Sometimes bathrooms are glamorous, other times they are makeshift disaster management zones. We’ve all seen the woman scrubbing oil stains from her silk dress before contorting under hand dryers like she’s doing the limbo. We’ve heard the woman projectile vomiting, reappearing out of cubicles like disoriented bears breaking hibernation. A girl crying over an ex in the bathroom attracts empathetic older women like a moth to a flame. We connect in moments that feel as emotionally glorious as they are grotesque.
"We convene here, we share secrets, we gossip, we bitch. We lay it all out on the table while reapplying lipliner with various degrees of skill and success.”

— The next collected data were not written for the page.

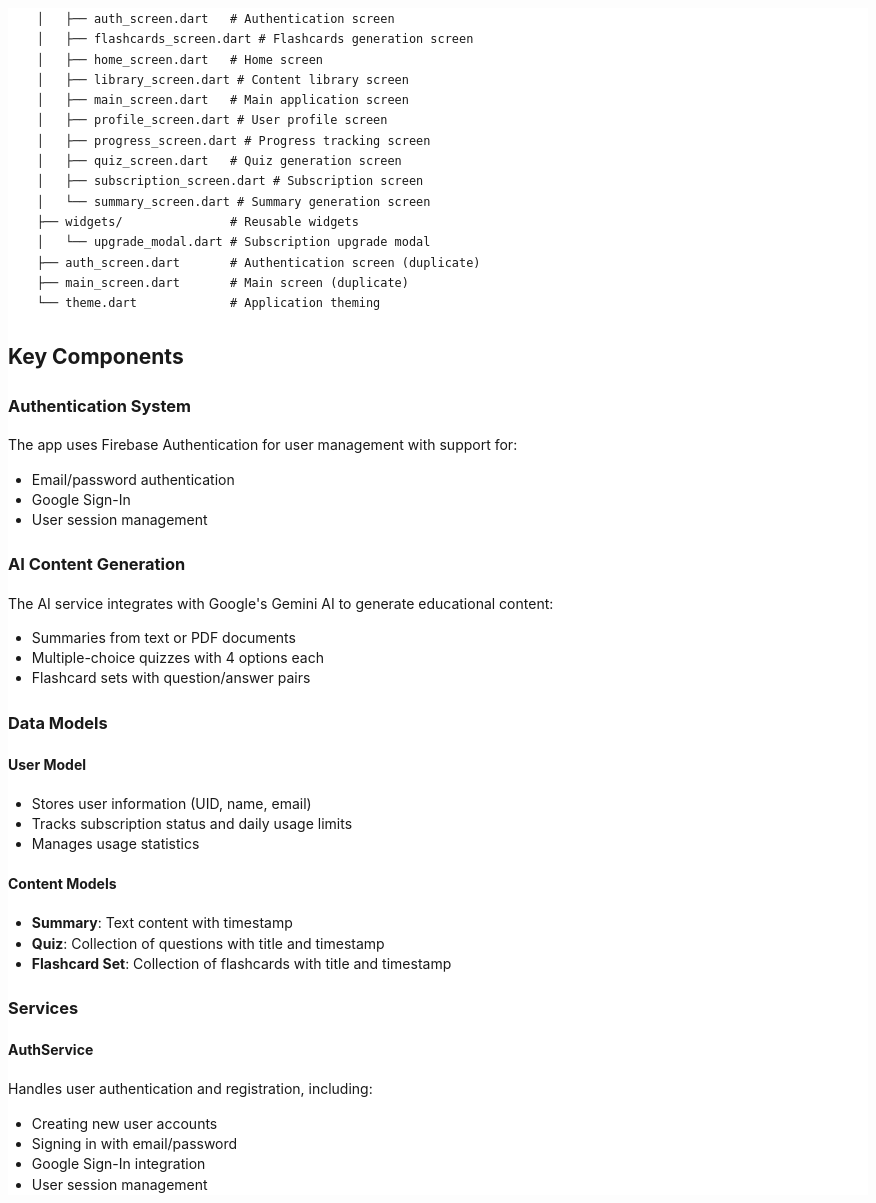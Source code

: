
 ```
    │   ├── auth_screen.dart   # Authentication screen
    │   ├── flashcards_screen.dart # Flashcards generation screen
    │   ├── home_screen.dart   # Home screen
    │   ├── library_screen.dart # Content library screen
    │   ├── main_screen.dart   # Main application screen
    │   ├── profile_screen.dart # User profile screen
    │   ├── progress_screen.dart # Progress tracking screen
    │   ├── quiz_screen.dart   # Quiz generation screen
    │   ├── subscription_screen.dart # Subscription screen
    │   └── summary_screen.dart # Summary generation screen
    ├── widgets/               # Reusable widgets
    │   └── upgrade_modal.dart # Subscription upgrade modal
    ├── auth_screen.dart       # Authentication screen (duplicate)
    ├── main_screen.dart       # Main screen (duplicate)
    └── theme.dart             # Application theming
```

## Key Components

### Authentication System

The app uses Firebase Authentication for user management with support for:
- Email/password authentication
- Google Sign-In
- User session management

### AI Content Generation

The AI service integrates with Google's Gemini AI to generate educational content:
- Summaries from text or PDF documents
- Multiple-choice quizzes with 4 options each
- Flashcard sets with question/answer pairs

### Data Models

#### User Model
- Stores user information (UID, name, email)
- Tracks subscription status and daily usage limits
- Manages usage statistics

#### Content Models
- **Summary**: Text content with timestamp
- **Quiz**: Collection of questions with title and timestamp
- **Flashcard Set**: Collection of flashcards with title and timestamp

### Services

#### AuthService
Handles user authentication and registration, including:
- Creating new user accounts
- Signing in with email/password
- Google Sign-In integration
- User session management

One such connection struck me in 2013. I’d just turned eighteen, and I was titillated by my newfound ability to go to nightclubs legally. In fact, I was so titillated that I went out by myself. This particular evening was a Friday night, and I went to Revolver, Melbourne’s most infamous club. It’s a place that is shrouded in urban folklore – no other nightclub in Australia holds the same dark mystique as Revs. I found myself at an impasse as soon as I paid the $25 entry fee: I felt overwhelmingly self-conscious being there alone, but I didn’t want to leave. So, I took myself to the bathroom. It’s a cavernous space of about eight cubicles; all covered in graffiti and reeking of urine. At the time, it was routinely patrolled by a male bouncer who’d bang on the cubicle doors every few minutes, scaring the girls who dared to share a stall.
After sitting in a cubicle for about five minutes like a bullied schoolgirl, I washed my hands in the big, ugly metal trough. As I dried them, two girls my age walked in. I smiled at one of them in the smudged, defaced reflection of the mirror, and she returned in kind. We struck up a conversation.

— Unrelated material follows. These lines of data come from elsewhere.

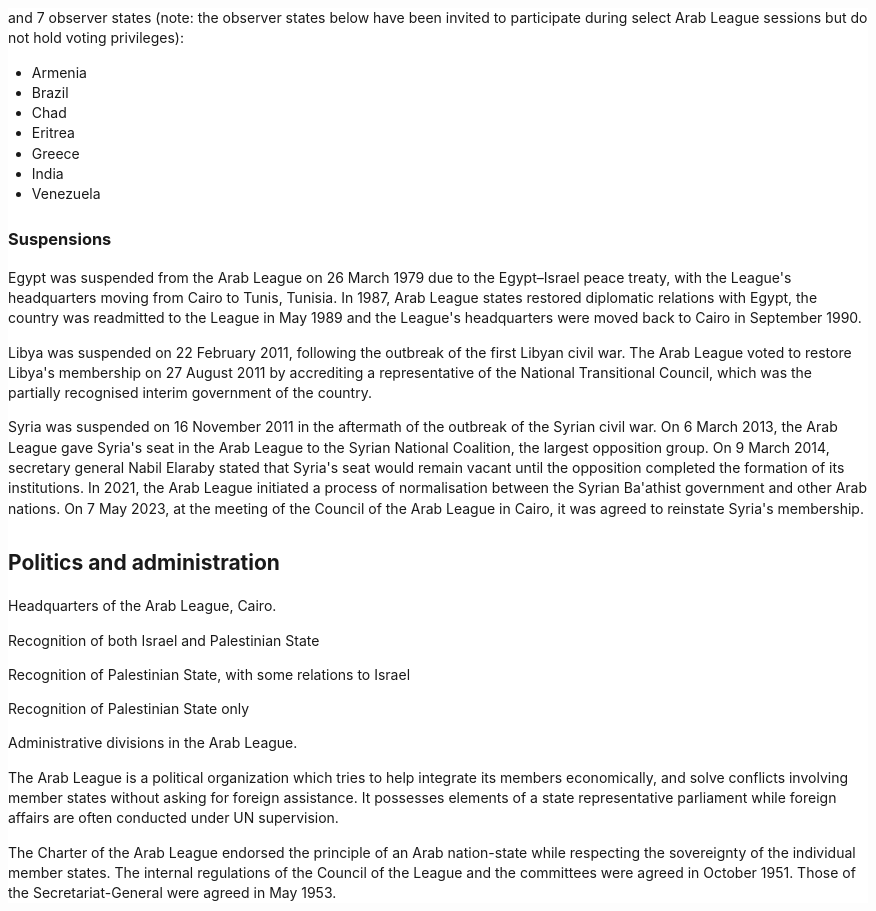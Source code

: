and 7 observer states (note: the observer states below have been invited to
participate during select Arab League sessions but do not hold voting
privileges):

  * Armenia
  * Brazil
  * Chad
  * Eritrea
  * Greece
  * India
  * Venezuela

### Suspensions

Egypt was suspended from the Arab League on 26 March 1979 due to the
Egypt–Israel peace treaty, with the League's headquarters moving from Cairo to
Tunis, Tunisia. In 1987, Arab League states restored diplomatic relations with
Egypt, the country was readmitted to the League in May 1989 and the League's
headquarters were moved back to Cairo in September 1990.

Libya was suspended on 22 February 2011, following the outbreak of the first
Libyan civil war. The Arab League voted to restore Libya's membership on 27
August 2011 by accrediting a representative of the National Transitional
Council, which was the partially recognised interim government of the country.

Syria was suspended on 16 November 2011 in the aftermath of the outbreak of
the Syrian civil war. On 6 March 2013, the Arab League gave Syria's seat in
the Arab League to the Syrian National Coalition, the largest opposition
group. On 9 March 2014, secretary general Nabil Elaraby stated that Syria's
seat would remain vacant until the opposition completed the formation of its
institutions. In 2021, the Arab League initiated a process of normalisation
between the Syrian Ba'athist government and other Arab nations. On 7 May 2023,
at the meeting of the Council of the Arab League in Cairo, it was agreed to
reinstate Syria's membership.

## Politics and administration

Headquarters of the Arab League, Cairo.

Recognition of both Israel and Palestinian State

Recognition of Palestinian State, with some relations to Israel

Recognition of Palestinian State only

Administrative divisions in the Arab League.

The Arab League is a political organization which tries to help integrate its
members economically, and solve conflicts involving member states without
asking for foreign assistance. It possesses elements of a state representative
parliament while foreign affairs are often conducted under UN supervision.

The Charter of the Arab League endorsed the principle of an Arab nation-state
while respecting the sovereignty of the individual member states. The internal
regulations of the Council of the League and the committees were agreed in
October 1951. Those of the Secretariat-General were agreed in May 1953.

Their names were Joanna and Beatrice. They were from Sweden. That was so cool to me – I’d never met a Swedish person. I was entranced by the fact that we were so similar despite growing up on opposite sides of the world. We stood there for about 20 minutes, exchanging stories through thick accents before exchanging Facebooks. A few days later, we got a drink at a local bar, and I brought my best friend, Madison. We all got along so well. So, this was what it was like to connect with fellow “adults”? It felt revolutionary. After a month, they returned home, but we remained in touch.
Six months later, Madison went to Denmark with her boyfriend. After demeaning her for years, he got physical. Scared and alone, she left him and boarded a Ryanair flight to Sweden. She went straight to Joanna’s, where her parents welcomed Madison with open arms. Joanna was encouraging when Madison decided to cut all her hair off. She went with her when she decided to get a tattoo, another act of self-actualisation in the immediate aftermath of the split. The tattoo, funnily enough, was the female sex symbol, not unlike one you see on a bathroom stall door. It was a way of declaring herself and her place as a young woman. When I picked her up at Melbourne airport, I felt eternally thankful to Joanna for taking care of her. Better yet, I felt thankful for the hostility of Revolver’s dance floor for having made me take refuge in the loo.
That is what women’s bathrooms are: they are the ultimate spaces of unsupervised self-expression. So often, even without realising, women posture themselves to appease an omnipresent gaze, imagined or otherwise. We suck in, we sit up straight, we purse and pout our lips. All of that flies out the window when you’re busting for a bathroom. There’s not much more beautiful than that.